About: Forth Valley Royal Hospital / Adult mental health (Wards 2,3)

(as the patient),

A member of ward staff at Forth Valley hospital made inappropriate comments about a passing patient's clothing. The door was open and the patient had just walked by.

I challenged the staff member, asking to whom they were referring and why it mattered what they wore. I did not become abusive or rude, but I felt tense. The staff member argued back and forth with me, and as I took my medication I began to lose control of my anxiety and had a nervous attack. I began to tremble, hyperventilate and fixated on them as I tried to breathe.

They folded their arms and mocked me, asking "Am I supposed to be scared of you?" as my symptoms intensified. I said to her "I am not trying to intimidate you, I am trying to look after myself". Another staff member present can attest to this. There were also patients waiting close by.

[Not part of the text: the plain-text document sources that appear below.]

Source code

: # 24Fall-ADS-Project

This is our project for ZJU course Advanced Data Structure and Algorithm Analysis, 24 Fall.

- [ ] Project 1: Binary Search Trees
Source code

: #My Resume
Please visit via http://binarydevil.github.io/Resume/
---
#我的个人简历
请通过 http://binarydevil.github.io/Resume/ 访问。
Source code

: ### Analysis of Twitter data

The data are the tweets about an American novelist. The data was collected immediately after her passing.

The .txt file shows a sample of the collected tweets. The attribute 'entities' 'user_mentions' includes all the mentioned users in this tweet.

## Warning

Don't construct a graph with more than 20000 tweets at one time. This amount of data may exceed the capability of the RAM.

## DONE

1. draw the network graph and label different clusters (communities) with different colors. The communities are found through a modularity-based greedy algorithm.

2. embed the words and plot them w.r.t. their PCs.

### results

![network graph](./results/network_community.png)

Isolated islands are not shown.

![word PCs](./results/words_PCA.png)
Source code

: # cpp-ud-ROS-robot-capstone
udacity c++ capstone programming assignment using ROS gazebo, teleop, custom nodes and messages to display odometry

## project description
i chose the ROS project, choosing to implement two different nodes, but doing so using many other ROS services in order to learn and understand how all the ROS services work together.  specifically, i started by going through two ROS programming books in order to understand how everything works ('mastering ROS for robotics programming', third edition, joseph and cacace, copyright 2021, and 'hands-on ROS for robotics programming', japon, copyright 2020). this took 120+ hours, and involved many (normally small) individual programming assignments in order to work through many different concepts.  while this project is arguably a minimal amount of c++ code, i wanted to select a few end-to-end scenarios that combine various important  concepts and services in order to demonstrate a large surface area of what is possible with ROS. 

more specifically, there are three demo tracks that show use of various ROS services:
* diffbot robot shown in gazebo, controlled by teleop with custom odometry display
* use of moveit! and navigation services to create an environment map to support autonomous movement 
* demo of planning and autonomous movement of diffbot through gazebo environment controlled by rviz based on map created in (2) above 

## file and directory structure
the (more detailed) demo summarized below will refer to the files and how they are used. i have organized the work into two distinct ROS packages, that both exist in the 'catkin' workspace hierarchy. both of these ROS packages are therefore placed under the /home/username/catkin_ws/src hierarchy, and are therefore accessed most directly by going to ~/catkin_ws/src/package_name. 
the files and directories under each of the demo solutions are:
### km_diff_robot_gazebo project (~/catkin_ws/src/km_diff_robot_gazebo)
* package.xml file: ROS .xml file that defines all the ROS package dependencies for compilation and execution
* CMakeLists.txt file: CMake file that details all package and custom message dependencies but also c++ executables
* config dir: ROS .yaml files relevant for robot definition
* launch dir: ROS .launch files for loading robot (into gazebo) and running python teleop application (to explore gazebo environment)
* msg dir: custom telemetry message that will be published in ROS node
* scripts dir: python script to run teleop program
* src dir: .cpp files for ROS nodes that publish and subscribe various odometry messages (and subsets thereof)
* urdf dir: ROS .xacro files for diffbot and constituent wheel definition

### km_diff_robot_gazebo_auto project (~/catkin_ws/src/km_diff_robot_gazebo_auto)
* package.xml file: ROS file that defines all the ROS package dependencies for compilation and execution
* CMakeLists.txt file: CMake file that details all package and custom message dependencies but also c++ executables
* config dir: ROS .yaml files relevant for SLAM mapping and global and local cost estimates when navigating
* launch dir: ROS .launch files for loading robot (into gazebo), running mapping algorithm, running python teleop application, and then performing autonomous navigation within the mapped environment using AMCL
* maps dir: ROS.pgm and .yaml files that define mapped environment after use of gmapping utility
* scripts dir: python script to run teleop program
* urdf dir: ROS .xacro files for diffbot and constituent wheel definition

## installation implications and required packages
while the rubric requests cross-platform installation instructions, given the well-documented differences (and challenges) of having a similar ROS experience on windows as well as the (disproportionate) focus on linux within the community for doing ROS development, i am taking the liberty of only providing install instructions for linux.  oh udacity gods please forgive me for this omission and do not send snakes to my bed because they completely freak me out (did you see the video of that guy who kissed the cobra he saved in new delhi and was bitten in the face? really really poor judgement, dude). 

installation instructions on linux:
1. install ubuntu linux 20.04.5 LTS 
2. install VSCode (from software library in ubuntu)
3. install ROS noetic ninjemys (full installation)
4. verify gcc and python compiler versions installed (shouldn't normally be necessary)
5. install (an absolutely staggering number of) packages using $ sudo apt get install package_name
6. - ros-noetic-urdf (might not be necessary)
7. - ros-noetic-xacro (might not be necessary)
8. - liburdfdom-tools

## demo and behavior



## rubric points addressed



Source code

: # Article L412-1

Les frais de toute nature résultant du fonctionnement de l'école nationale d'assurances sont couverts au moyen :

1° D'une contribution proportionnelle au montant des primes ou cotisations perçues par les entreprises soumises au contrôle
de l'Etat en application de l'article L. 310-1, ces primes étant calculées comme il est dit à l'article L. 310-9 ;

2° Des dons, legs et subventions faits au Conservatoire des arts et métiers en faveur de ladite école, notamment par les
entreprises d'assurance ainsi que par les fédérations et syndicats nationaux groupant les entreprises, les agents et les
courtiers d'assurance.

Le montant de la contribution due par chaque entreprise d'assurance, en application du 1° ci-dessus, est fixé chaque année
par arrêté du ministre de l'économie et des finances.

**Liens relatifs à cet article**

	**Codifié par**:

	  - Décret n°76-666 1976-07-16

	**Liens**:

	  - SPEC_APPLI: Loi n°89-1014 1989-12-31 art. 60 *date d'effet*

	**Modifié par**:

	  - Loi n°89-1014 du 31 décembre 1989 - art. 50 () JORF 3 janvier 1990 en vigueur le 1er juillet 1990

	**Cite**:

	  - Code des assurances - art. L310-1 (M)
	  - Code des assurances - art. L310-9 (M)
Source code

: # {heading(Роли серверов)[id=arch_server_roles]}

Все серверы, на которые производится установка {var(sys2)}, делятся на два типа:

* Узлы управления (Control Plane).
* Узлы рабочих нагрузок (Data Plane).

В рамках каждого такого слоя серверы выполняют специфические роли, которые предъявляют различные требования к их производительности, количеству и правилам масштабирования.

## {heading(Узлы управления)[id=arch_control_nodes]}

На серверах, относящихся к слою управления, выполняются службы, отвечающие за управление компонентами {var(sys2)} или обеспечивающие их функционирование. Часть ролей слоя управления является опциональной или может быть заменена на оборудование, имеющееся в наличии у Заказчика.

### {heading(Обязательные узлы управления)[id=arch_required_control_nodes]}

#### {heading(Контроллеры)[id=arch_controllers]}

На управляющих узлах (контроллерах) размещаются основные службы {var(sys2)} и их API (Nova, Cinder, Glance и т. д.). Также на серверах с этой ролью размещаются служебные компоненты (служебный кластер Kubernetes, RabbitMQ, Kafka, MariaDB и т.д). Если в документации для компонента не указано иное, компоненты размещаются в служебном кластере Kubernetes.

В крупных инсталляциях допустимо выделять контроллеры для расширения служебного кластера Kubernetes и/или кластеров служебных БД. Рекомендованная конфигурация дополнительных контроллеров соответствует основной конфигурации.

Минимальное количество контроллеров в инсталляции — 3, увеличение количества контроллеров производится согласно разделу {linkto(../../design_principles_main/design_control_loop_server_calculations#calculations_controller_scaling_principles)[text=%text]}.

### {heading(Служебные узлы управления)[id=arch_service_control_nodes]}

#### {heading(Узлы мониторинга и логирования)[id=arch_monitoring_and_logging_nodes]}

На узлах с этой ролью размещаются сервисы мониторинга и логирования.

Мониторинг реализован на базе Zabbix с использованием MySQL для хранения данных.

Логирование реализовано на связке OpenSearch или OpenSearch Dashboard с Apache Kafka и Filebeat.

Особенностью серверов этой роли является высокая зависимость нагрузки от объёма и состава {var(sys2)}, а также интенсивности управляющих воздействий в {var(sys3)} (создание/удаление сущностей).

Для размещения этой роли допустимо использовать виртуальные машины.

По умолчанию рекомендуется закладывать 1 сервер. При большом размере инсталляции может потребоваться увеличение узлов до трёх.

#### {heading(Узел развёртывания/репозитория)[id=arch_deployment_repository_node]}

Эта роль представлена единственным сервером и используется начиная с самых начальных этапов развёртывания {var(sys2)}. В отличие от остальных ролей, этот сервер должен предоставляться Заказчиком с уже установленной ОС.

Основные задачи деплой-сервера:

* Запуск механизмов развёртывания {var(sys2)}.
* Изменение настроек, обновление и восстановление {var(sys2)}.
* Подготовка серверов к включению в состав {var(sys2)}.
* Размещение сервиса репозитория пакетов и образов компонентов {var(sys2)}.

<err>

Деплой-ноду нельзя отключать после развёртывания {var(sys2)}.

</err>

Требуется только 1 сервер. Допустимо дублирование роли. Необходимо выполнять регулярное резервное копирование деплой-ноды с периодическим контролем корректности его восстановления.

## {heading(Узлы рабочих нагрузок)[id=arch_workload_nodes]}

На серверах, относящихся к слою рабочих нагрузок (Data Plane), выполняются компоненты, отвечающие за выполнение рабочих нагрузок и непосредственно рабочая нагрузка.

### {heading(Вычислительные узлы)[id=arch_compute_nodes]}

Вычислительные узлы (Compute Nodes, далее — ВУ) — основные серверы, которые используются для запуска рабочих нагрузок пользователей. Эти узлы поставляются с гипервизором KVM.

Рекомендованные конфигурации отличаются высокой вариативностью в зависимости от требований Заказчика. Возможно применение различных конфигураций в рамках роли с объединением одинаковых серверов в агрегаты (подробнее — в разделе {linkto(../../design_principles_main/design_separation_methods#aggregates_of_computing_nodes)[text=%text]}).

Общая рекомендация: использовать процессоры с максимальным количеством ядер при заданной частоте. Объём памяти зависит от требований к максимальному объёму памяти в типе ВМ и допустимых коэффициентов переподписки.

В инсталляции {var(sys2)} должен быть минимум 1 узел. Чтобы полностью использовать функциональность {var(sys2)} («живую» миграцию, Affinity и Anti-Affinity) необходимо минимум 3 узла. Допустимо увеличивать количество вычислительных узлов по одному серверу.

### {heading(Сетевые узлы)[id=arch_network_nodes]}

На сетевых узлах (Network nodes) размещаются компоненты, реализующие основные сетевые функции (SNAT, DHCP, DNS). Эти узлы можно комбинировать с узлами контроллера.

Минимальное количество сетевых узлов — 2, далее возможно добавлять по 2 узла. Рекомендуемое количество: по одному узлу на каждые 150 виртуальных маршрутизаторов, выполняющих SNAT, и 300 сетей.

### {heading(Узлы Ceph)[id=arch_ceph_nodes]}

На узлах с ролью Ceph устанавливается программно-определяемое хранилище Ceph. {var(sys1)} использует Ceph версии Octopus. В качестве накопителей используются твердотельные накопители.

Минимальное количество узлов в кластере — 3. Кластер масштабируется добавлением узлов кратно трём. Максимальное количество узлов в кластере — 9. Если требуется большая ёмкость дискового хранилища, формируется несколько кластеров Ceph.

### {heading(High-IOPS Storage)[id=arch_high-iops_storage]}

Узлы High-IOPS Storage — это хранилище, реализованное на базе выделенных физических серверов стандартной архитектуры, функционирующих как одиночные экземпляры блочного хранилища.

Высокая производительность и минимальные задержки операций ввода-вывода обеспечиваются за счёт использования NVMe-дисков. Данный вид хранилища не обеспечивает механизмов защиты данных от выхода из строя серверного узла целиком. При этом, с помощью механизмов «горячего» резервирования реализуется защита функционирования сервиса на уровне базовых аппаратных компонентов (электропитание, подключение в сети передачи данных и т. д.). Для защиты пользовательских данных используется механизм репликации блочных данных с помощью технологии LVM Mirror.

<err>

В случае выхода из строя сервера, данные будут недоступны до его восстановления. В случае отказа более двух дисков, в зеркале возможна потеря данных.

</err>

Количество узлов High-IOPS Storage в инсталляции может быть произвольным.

I suffered a nervous attack of rage, feeling mocked, insulted and belittled. My condition is well known to staff as I have been here for several weeks. I lost control and beat myself. My symptoms were already clearly presenting when the member of staff chose not to de-escalate, but escalate the situation with mockery and confrontation.

I attempted to discharge myself with the intention of completing my suicide, and shamed myself in front of the ward and staff. I beat myself until my eye is closed and black, and the side of my head is swollen. A doctor was called for this. I am in pain eating.

In a mental health ward there should be an understanding of escalation and de-escalation, and I am concerned that seeing this person again will cause an outburst of rage. They affected me during my most vulnerable moment, when I was clearly presenting symptoms and loss of emotional control.

At no point did I threaten or use abusive language, excepting that I say "fuck" when I punch myself. Again, the other staff member will attest to this.

Had I succeeded in exiting the hospital I intended to complete my suicide.  Other staff can attest that I am courteous and cooperative at all times.

This occurred on ward 2 just in the past few days. I am enraged even at the thought of encountering this person again, and pessimistic that they will be disciplined as the staff tend to protect one another. I'm a human being at my lowest point, and did not come here to cause stress or drama. This person has caused me enormous harm triggered by unprofessionalism on their part in the first place.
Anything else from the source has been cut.